BEGIN Recorded data

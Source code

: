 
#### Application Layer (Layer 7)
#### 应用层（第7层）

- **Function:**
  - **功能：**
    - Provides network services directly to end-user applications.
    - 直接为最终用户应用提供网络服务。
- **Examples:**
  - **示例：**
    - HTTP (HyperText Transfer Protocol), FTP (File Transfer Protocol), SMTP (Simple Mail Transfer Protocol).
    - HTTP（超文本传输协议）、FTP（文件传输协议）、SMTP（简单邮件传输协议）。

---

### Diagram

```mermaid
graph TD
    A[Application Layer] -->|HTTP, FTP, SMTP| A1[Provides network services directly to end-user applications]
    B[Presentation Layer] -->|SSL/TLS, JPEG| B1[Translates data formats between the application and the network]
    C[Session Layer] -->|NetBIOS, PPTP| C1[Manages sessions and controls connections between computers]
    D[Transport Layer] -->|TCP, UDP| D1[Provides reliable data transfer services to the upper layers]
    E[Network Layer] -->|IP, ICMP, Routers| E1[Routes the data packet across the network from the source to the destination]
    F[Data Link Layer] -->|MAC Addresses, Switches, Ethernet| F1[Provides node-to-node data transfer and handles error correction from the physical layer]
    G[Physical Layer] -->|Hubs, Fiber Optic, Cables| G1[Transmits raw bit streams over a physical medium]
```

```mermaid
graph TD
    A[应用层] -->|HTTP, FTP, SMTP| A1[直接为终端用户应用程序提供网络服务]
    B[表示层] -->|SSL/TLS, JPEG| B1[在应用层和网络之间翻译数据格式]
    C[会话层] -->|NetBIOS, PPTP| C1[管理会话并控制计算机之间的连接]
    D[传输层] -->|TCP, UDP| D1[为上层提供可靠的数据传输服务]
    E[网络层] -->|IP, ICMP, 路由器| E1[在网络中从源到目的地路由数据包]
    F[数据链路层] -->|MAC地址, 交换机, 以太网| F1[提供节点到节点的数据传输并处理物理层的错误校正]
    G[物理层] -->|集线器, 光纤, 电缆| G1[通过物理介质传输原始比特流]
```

END Recorded data

- **About this exercise**
Take the records and restate them word for word.

- **Result**
Source code

: 
#### Application Layer (Layer 7)
#### 应用层（第7层）

- **Function:**
  - **功能：**
    - Provides network services directly to end-user applications.
    - 直接为最终用户应用提供网络服务。
- **Examples:**
  - **示例：**
    - HTTP (HyperText Transfer Protocol), FTP (File Transfer Protocol), SMTP (Simple Mail Transfer Protocol).
    - HTTP（超文本传输协议）、FTP（文件传输协议）、SMTP（简单邮件传输协议）。

---

### Diagram

```mermaid
graph TD
    A[Application Layer] -->|HTTP, FTP, SMTP| A1[Provides network services directly to end-user applications]
    B[Presentation Layer] -->|SSL/TLS, JPEG| B1[Translates data formats between the application and the network]
    C[Session Layer] -->|NetBIOS, PPTP| C1[Manages sessions and controls connections between computers]
    D[Transport Layer] -->|TCP, UDP| D1[Provides reliable data transfer services to the upper layers]
    E[Network Layer] -->|IP, ICMP, Routers| E1[Routes the data packet across the network from the source to the destination]
    F[Data Link Layer] -->|MAC Addresses, Switches, Ethernet| F1[Provides node-to-node data transfer and handles error correction from the physical layer]
    G[Physical Layer] -->|Hubs, Fiber Optic, Cables| G1[Transmits raw bit streams over a physical medium]
```

```mermaid
graph TD
    A[应用层] -->|HTTP, FTP, SMTP| A1[直接为终端用户应用程序提供网络服务]
    B[表示层] -->|SSL/TLS, JPEG| B1[在应用层和网络之间翻译数据格式]
    C[会话层] -->|NetBIOS, PPTP| C1[管理会话并控制计算机之间的连接]
    D[传输层] -->|TCP, UDP| D1[为上层提供可靠的数据传输服务]
    E[网络层] -->|IP, ICMP, 路由器| E1[在网络中从源到目的地路由数据包]
    F[数据链路层] -->|MAC地址, 交换机, 以太网| F1[提供节点到节点的数据传输并处理物理层的错误校正]
    G[物理层] -->|集线器, 光纤, 电缆| G1[通过物理介质传输原始比特流]
```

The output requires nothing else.